My pool team had been newly eliminated from a pool tournament, and as we packed our gear and disappointments — we’d played poorly and missed an opportunity for more money and a larger tournament — I got a phone call from a friend, and I was delighted by the sound of her voice. “We got the book,” she told me. I had sent her two children a book (“Good Dog Carl,” by Alexandra Day), a gift that “deserved a phone call.”
I met Ericka when she walked up to me in a bar in downtown St. Louis. I was practicing solo on the pool table when this young lady walked up to me, put out her hand and said, “Hi: I’m Ericka. Would you like to shoot a game?” That began a friendship that continues today, long after I met the boyfriend who invited me to be a groomsman at their wedding; long after I met her beloved father; long after she became a mother. Through the years, we have built memories and shared joys.
She was happy that I had been shooting pool when she called. “I miss it like crazy,” she told me. I remember watching Ericka shoot, long before she introduced herself. I admired her mechanics, her focus and her shot-making ability. After we became friends, and since we both lived downtown, whenever she wanted to shoot some “midnight pool,” she would call me, and I would walk to Jack Patrick’s Bar and Grill. The condo shared with the man who became her husband was across the street from the bar, and even had a pool table in the common room. I would shoot on that table when I watched their cat while they vacationed. The birth of their son signaled the beginning of the end to Ericka’s pool league competition, and when their daughter arrived, she retired from active competition. But we have remained friends, and she was a comfort to me when my mother died.
Ericka was in Target when she called me, and as she took delight in a child-free shopping trip, we caught up on each other’s lives. She asked about my two youngest children — both of whom she has met and befriended — and told me that I had to meet her daughter. I agreed, and reminded her that I had yet to meet her son, now a beautiful, dark-haired three-year-old. As she wandered the aisles of our favorite store, we talked about her father, the man to whom she was proud to introduce me. She lost her mother when she was a young woman, and was devastated when she lost her father a few years ago. “You know; I know you know,” she said to me. I told her that I believe that our griefs are unique to ourselves, but that I certainly understood hers.

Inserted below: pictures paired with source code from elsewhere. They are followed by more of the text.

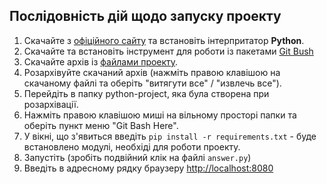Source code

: ## Послідовність дій щодо запуску проекту
1. Скачайте з [офіційного сайту](https://www.python.org/downloads/) та встановіть інтерпритатор **Python**.
2. Скачайте та встановіть інструмент для роботи із пакетами [Git Bush](https://git-scm.com/downloads)  
3. Скачайте архів із [файлами проекту](https://github.com/mikh-maksi/python-project).
4. Розархівуйте скачаний архів (нажміть правою клавішою на скачаному файлі та оберіть "витягути все" / "извлечь все").
5. Перейдіть в папку python-project, яка була створена при розархівації.
6. Нажміть правою клавішою миші на вільному просторі папки та оберіть пункт меню "Git Bash Here".
7. У вікні, що з'явиться введіть  `pip install -r requirements.txt` - буде встановлено модулі, необхіді для роботи проекту.
8. Запустіть (зробіть подвійний клік на файлі `answer.py`)
9. Введіть в адресному рядку браузеру [http://localhost:8080](http://localhost:8080)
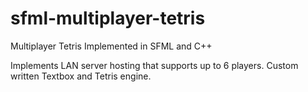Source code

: # sfml-multiplayer-tetris

Multiplayer Tetris Implemented in SFML and C++


Implements LAN server hosting that supports up to 6 players. 
Custom written Textbox and Tetris engine.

Ericka is a busy woman, a small business owner with a three-year-old and an 18-month year-old. “They keep me busy,” she laughed, “But I love it.” My communications with her are mostly via text message (Me: “I need some advice about daughters”) or by stalking each other’s social media page, so it was a rare and wonderful change to hear her voice. I have been sending her children books that my children loved, and writing notes to them, which she saves for when they can read. (I confess to a little formation of moisture when I heard that.) But I love her, love her husband, and cannot wait to roll around on the floor with her children, and to read to them from whatever book of love they choose.